For cost, DeepSeek R1 0528 lists $0.50/1M input and $2.15/1M output tokens on the cheapest tracked provider, while Qwen3.6-35B-A3B lists $0.15/1M input and $1/1M output tokens on the cheapest tracked provider. A 70/30 input-output blend puts Qwen3.6-35B-A3B lower by about $0.59 per million blended tokens. Availability is 6 providers versus 2, so concentration risk also matters.
Choose DeepSeek R1 0528 when coding workflow support and broader provider choice are central to the workload. Choose Qwen3.6-35B-A3B when coding workflow support, larger context windows, and lower input-token cost are more important. For production, rerun your own prompts through the exact provider, region, and tool stack you plan to ship.
FAQ
Which has a larger context window, DeepSeek R1 0528 or Qwen3.6-35B-A3B?
Qwen3.6-35B-A3B supports 262k tokens, while DeepSeek R1 0528 supports 130k tokens. That gap matters most for long documents, large codebases, retrieval-heavy agents, and conversations where earlier context must remain visible.
Which is cheaper, DeepSeek R1 0528 or Qwen3.6-35B-A3B?
Qwen3.6-35B-A3B is cheaper on tracked token pricing. DeepSeek R1 0528 costs $0.50/1M input and $2.15/1M output tokens. Qwen3.6-35B-A3B costs $0.15/1M input and $1/1M output tokens. Provider discounts or batch pricing can still change the final bill.
Is DeepSeek R1 0528 or Qwen3.6-35B-A3B open source?
DeepSeek R1 0528 is listed under MIT. Qwen3.6-35B-A3B is listed under Apache 2.0. License labels affect whether you can self-host, redistribute weights, or rely only on hosted APIs, so confirm the upstream license before deployment.
Which is better for vision, DeepSeek R1 0528 or Qwen3.6-35B-A3B?
Qwen3.6-35B-A3B has the clearer documented vision signal in this comparison. If vision is mission-critical, validate it against the provider endpoint because model-level support and API-level exposure can differ. Use this as a quick comparison signal, then confirm the provider-specific limits before committing to production.

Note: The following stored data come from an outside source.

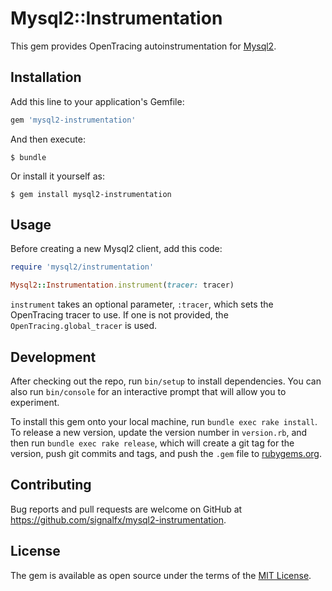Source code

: # Mysql2::Instrumentation

This gem provides OpenTracing autoinstrumentation for [Mysql2](https://github.com/brianmario/mysql2).

## Installation

Add this line to your application's Gemfile:

```ruby
gem 'mysql2-instrumentation'
```

And then execute:

    $ bundle

Or install it yourself as:

    $ gem install mysql2-instrumentation

## Usage

Before creating a new Mysql2 client, add this code:

```ruby
require 'mysql2/instrumentation'

Mysql2::Instrumentation.instrument(tracer: tracer)
```

`instrument` takes an optional parameter, `:tracer`, which sets the OpenTracing
tracer to use. If one is not provided, the `OpenTracing.global_tracer` is used.

## Development

After checking out the repo, run `bin/setup` to install dependencies. You can also run `bin/console` for an interactive prompt that will allow you to experiment.

To install this gem onto your local machine, run `bundle exec rake install`. To release a new version, update the version number in `version.rb`, and then run `bundle exec rake release`, which will create a git tag for the version, push git commits and tags, and push the `.gem` file to [rubygems.org](https://rubygems.org).

## Contributing

Bug reports and pull requests are welcome on GitHub at https://github.com/signalfx/mysql2-instrumentation.

## License

The gem is available as open source under the terms of the [MIT License](https://opensource.org/licenses/MIT).
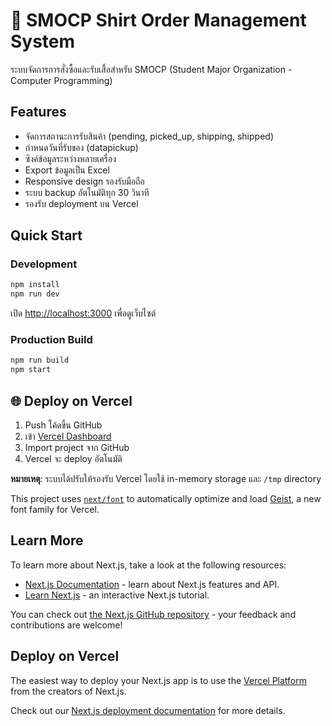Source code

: # 🎽 SMOCP Shirt Order Management System

ระบบจัดการการสั่งซื้อและรับเสื้อสำหรับ SMOCP (Student Major Organization - Computer Programming)

## Features

- จัดการสถานะการรับสินค้า (pending, picked_up, shipping, shipped)
- กำหนดวันที่รับของ (datapickup)
- ซิงค์ข้อมูลระหว่างหลายเครื่อง
- Export ข้อมูลเป็น Excel
- Responsive design รองรับมือถือ
- ระบบ backup อัตโนมัติทุก 30 วินาที
- รองรับ deployment บน Vercel

## Quick Start

### Development

```bash
npm install
npm run dev
```

เปิด [http://localhost:3000](http://localhost:3000) เพื่อดูเว็บไซต์

### Production Build

```bash
npm run build
npm start
```

## 🌐 Deploy on Vercel

1. Push โค้ดขึ้น GitHub
2. เข้า [Vercel Dashboard](https://vercel.com)
3. Import project จาก GitHub
4. Vercel จะ deploy อัตโนมัติ

**หมายเหตุ**: ระบบได้ปรับให้รองรับ Vercel โดยใช้ in-memory storage และ `/tmp` directory

This project uses [`next/font`](https://nextjs.org/docs/app/building-your-application/optimizing/fonts) to automatically optimize and load [Geist](https://vercel.com/font), a new font family for Vercel.

## Learn More

To learn more about Next.js, take a look at the following resources:

- [Next.js Documentation](https://nextjs.org/docs) - learn about Next.js features and API.
- [Learn Next.js](https://nextjs.org/learn) - an interactive Next.js tutorial.

You can check out [the Next.js GitHub repository](https://github.com/vercel/next.js) - your feedback and contributions are welcome!

## Deploy on Vercel

The easiest way to deploy your Next.js app is to use the [Vercel Platform](https://vercel.com/new?utm_medium=default-template&filter=next.js&utm_source=create-next-app&utm_campaign=create-next-app-readme) from the creators of Next.js.

Check out our [Next.js deployment documentation](https://nextjs.org/docs/app/building-your-application/deploying) for more details.
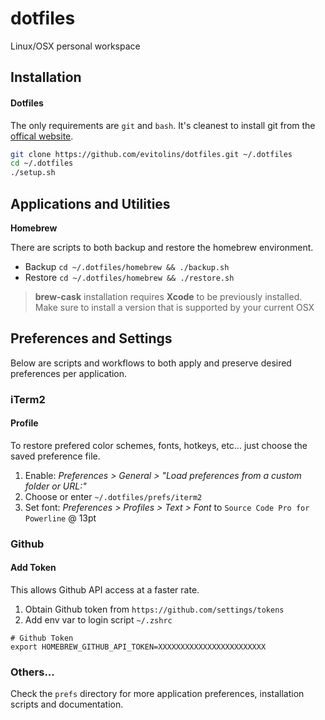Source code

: dotfiles
===============================================================================
Linux/OSX personal workspace


Installation
-------------------------------------------------------------------------------
#### Dotfiles
The only requirements are `git` and `bash`.  It's cleanest to install git from 
the [offical website](https://git-scm.com/download/).

```bash
git clone https://github.com/evitolins/dotfiles.git ~/.dotfiles
cd ~/.dotfiles
./setup.sh
```




Applications and Utilities
-------------------------------------------------------------------------------
__Homebrew__

There are scripts to both backup and restore the homebrew environment.

- Backup `cd ~/.dotfiles/homebrew && ./backup.sh`
- Restore `cd ~/.dotfiles/homebrew && ./restore.sh`

> **brew-cask** installation requires **Xcode** to be previously installed. Make sure to install a version that is supported by your current OSX



Preferences and Settings
-------------------------------------------------------------------------------
Below are scripts and workflows to both apply and preserve desired preferences per application.

### iTerm2

#### Profile
To restore prefered color schemes, fonts, hotkeys, etc... just choose the saved
preference file.

1. Enable: _Preferences > General > "Load preferences from a custom folder or URL:"_
2. Choose or enter `~/.dotfiles/prefs/iterm2`
3. Set font: _Preferences > Profiles > Text > Font_ to `Source Code Pro for Powerline` @ 13pt

<!-- #### Patched Fonts for Agnoster Theme

_Homebrew should now install the preferred font `Source Code Pro for Powerline` automatically._

> #### Manual Installation
> If needed, you can install and choose any of the powerline supported fonts.
> 
> 1. Install Patched Fonts
> ```bash
> git clone https://github.com/powerline/fonts.git
> cd fonts
> ./install.sh
> ```
> 2. Update iTerm profile fonts with powerline font
> 3. Delete cloned repo unless you need it hanging around.
 -->


### Github
#### Add Token
This allows Github API access at a faster rate.

1. Obtain Github token from `https://github.com/settings/tokens`
2. Add env var to login script `~/.zshrc`

```
# Github Token
export HOMEBREW_GITHUB_API_TOKEN=XXXXXXXXXXXXXXXXXXXXXXXX
```


### Others...
Check the `prefs` directory for more application preferences, installation scripts and documentation.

Which is better for multimodal input, DeepSeek R1 0528 or Qwen3.6-35B-A3B?
Qwen3.6-35B-A3B has the clearer documented multimodal input signal in this comparison. If multimodal input is mission-critical, validate it against the provider endpoint because model-level support and API-level exposure can differ.
Where can I run DeepSeek R1 0528 and Qwen3.6-35B-A3B?

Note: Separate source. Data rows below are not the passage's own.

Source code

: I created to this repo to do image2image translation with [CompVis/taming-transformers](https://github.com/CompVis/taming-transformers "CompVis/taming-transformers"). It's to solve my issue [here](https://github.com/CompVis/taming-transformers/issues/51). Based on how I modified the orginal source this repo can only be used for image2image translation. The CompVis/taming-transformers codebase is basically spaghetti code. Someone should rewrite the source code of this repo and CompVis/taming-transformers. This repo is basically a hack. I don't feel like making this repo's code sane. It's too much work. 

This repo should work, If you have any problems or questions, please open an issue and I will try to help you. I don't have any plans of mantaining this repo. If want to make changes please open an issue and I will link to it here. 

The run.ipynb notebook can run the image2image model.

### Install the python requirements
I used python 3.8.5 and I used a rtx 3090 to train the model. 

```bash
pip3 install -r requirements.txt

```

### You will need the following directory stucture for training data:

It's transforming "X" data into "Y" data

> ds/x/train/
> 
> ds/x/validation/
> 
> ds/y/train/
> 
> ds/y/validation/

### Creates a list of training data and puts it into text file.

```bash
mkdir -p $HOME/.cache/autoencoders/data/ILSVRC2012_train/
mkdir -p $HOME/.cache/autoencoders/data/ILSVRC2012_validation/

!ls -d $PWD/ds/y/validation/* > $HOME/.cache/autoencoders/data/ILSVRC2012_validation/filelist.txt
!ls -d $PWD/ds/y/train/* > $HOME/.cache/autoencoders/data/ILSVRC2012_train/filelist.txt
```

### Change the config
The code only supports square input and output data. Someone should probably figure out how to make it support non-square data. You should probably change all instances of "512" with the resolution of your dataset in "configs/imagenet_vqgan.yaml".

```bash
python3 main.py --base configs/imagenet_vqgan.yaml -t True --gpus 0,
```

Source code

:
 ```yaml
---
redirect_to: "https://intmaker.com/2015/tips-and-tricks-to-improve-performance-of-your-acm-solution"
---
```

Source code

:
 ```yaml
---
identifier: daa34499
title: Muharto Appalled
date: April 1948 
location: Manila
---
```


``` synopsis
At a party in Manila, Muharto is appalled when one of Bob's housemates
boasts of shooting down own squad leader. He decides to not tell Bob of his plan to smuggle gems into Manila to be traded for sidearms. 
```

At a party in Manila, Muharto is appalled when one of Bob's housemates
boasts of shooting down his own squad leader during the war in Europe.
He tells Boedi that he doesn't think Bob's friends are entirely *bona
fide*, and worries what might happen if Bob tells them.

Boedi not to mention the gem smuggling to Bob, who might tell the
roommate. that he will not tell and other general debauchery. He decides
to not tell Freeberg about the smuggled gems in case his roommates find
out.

DeepSeek R1 0528 is available on Together AI, Fireworks AI, GCP Vertex AI, Novita AI, and OpenRouter. Qwen3.6-35B-A3B is available on OpenRouter and Novita AI. Provider coverage can affect latency, region availability, compliance posture, and fallback options.
Continue comparing
Last reviewed: 2026-06-04. Data sourced from public model cards and provider documentation.